L’ambizioso piano della California sull’aborto
I leader locali, Democratici, vogliono garantire il diritto all'aborto anche alle donne che vivono in stati dove negli ultimi anni sono state introdotte importanti restrizioni
La discussione in corso alla Corte Suprema statunitense sulla legittimità delle norme che in Mississippi regolano l’interruzione di gravidanza potrebbe ribaltare la storica sentenza che dal 1973 garantisce l’accesso all’aborto a livello federale negli Stati Uniti, con conseguenze per milioni di persone.

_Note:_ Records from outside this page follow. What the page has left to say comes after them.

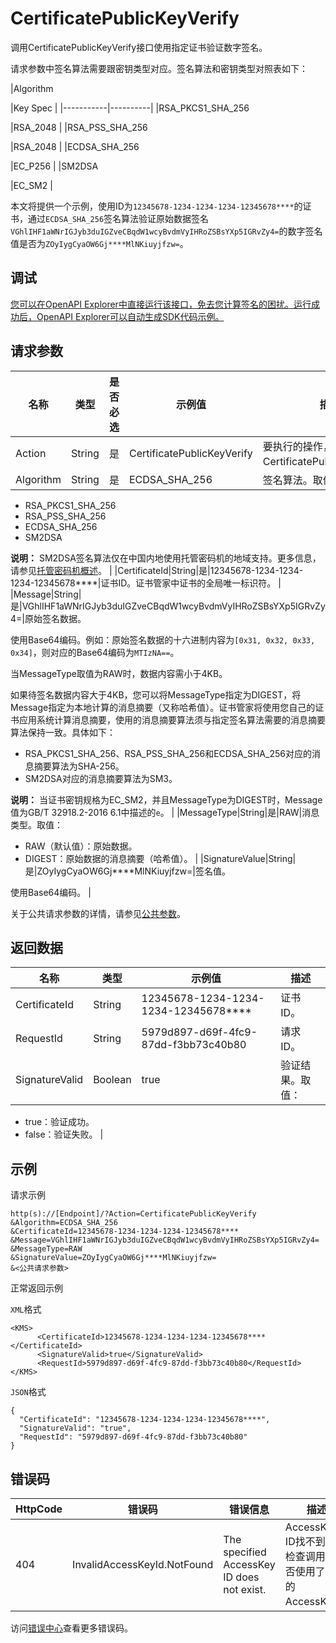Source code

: # CertificatePublicKeyVerify

调用CertificatePublicKeyVerify接口使用指定证书验证数字签名。

请求参数中签名算法需要跟密钥类型对应。签名算法和密钥类型对照表如下：

|Algorithm

|Key Spec |
|-----------|----------|
|RSA\_PKCS1\_SHA\_256

|RSA\_2048 |
|RSA\_PSS\_SHA\_256

|RSA\_2048 |
|ECDSA\_SHA\_256

|EC\_P256 |
|SM2DSA

|EC\_SM2 |

本文将提供一个示例，使用ID为`12345678-1234-1234-1234-12345678****`的证书，通过`ECDSA_SHA_256`签名算法验证原始数据签名`VGhlIHF1aWNrIGJyb3duIGZveCBqdW1wcyBvdmVyIHRoZSBsYXp5IGRvZy4=`的数字签名值是否为`ZOyIygCyaOW6Gj****MlNKiuyjfzw=`。

## 调试

[您可以在OpenAPI Explorer中直接运行该接口，免去您计算签名的困扰。运行成功后，OpenAPI Explorer可以自动生成SDK代码示例。](https://api.aliyun.com/#product=Kms&api=CertificatePublicKeyVerify&type=RPC&version=2016-01-20)

## 请求参数

|名称|类型|是否必选|示例值|描述|
|--|--|----|---|--|
|Action|String|是|CertificatePublicKeyVerify|要执行的操作，取值：CertificatePublicKeyVerify。 |
|Algorithm|String|是|ECDSA\_SHA\_256|签名算法。取值：

 -   RSA\_PKCS1\_SHA\_256
-   RSA\_PSS\_SHA\_256
-   ECDSA\_SHA\_256
-   SM2DSA

**说明：** SM2DSA签名算法仅在中国内地使用托管密码机的地域支持。更多信息，请参见[托管密码机概述](~~125803~~)。 |
|CertificateId|String|是|12345678-1234-1234-1234-12345678\*\*\*\*|证书ID。证书管家中证书的全局唯一标识符。 |
|Message|String|是|VGhlIHF1aWNrIGJyb3duIGZveCBqdW1wcyBvdmVyIHRoZSBsYXp5IGRvZy4=|原始签名数据。

 使用Base64编码。例如：原始签名数据的十六进制内容为`[0x31, 0x32, 0x33, 0x34]`，则对应的Base64编码为`MTIzNA==`。

 当MessageType取值为RAW时，数据内容需小于4KB。

 如果待签名数据内容大于4KB，您可以将MessageType指定为DIGEST，将Message指定为本地计算的消息摘要（又称哈希值）。证书管家将使用您自己的证书应用系统计算消息摘要，使用的消息摘要算法须与指定签名算法需要的消息摘要算法保持一致。具体如下：

 -   RSA\_PKCS1\_SHA\_256、RSA\_PSS\_SHA\_256和ECDSA\_SHA\_256对应的消息摘要算法为SHA-256。
-   SM2DSA对应的消息摘要算法为SM3。

 **说明：** 当证书密钥规格为EC\_SM2，并且MessageType为DIGEST时，Message值为GB/T 32918.2-2016 6.1中描述的`e`。 |
|MessageType|String|是|RAW|消息类型。取值：

 -   RAW（默认值）：原始数据。
-   DIGEST：原始数据的消息摘要（哈希值）。 |
|SignatureValue|String|是|ZOyIygCyaOW6Gj\*\*\*\*MlNKiuyjfzw=|签名值。

 使用Base64编码。 |

关于公共请求参数的详情，请参见[公共参数](~~69007~~)。

## 返回数据

|名称|类型|示例值|描述|
|--|--|---|--|
|CertificateId|String|12345678-1234-1234-1234-12345678\*\*\*\*|证书ID。 |
|RequestId|String|5979d897-d69f-4fc9-87dd-f3bb73c40b80|请求ID。 |
|SignatureValid|Boolean|true|验证结果。取值：

 -   true：验证成功。
-   false：验证失败。 |

## 示例

请求示例

```
http(s)://[Endpoint]/?Action=CertificatePublicKeyVerify
&Algorithm=ECDSA_SHA_256
&CertificateId=12345678-1234-1234-1234-12345678****
&Message=VGhlIHF1aWNrIGJyb3duIGZveCBqdW1wcyBvdmVyIHRoZSBsYXp5IGRvZy4=
&MessageType=RAW
&SignatureValue=ZOyIygCyaOW6Gj****MlNKiuyjfzw=
&<公共请求参数>
```

正常返回示例

`XML`格式

```
<KMS>
	  <CertificateId>12345678-1234-1234-1234-12345678****</CertificateId>
	  <SignatureValid>true</SignatureValid>
	  <RequestId>5979d897-d69f-4fc9-87dd-f3bb73c40b80</RequestId>
</KMS>
```

`JSON`格式

```
{
  "CertificateId": "12345678-1234-1234-1234-12345678****",
  "SignatureValid": "true",
  "RequestId": "5979d897-d69f-4fc9-87dd-f3bb73c40b80"
}
```

## 错误码

|HttpCode|错误码|错误信息|描述|
|--------|---|----|--|
|404|InvalidAccessKeyId.NotFound|The specified AccessKey ID does not exist.|AccessKey ID找不到。请检查调用时是否使用了正确的AccessKey。|

访问[错误中心](https://error-center.alibabacloud.com/status/product/Kms)查看更多错误码。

Sebbene sia impossibile prevederlo con precisione, secondo alcune stime se questo accadesse il numero degli aborti legali nel paese potrebbe diminuire del 14 per cento (circa 100 mila aborti legali in meno ogni anno).
Secondo il Guttmacher Institute, che si occupa di politiche sull’aborto negli Stati Uniti, se la legge federale venisse indebolita o capovolta sarebbero 26 su 50 gli stati americani che vorrebbero introdurre divieti all’aborto, con conseguenze enormi: milioni di donne potrebbero essere costrette ad affrontare lunghi spostamenti e spese molto alte per andare negli stati dove l’aborto continuerà a essere garantito; altre sarebbero costrette a rinunciarvi, altre ancora a trovare metodi non sicuri per realizzare la procedura.
In previsione di questo scenario, la California si sta preparando a diventare una specie di “rifugio” per la salute riproduttiva delle donne di tutto il paese.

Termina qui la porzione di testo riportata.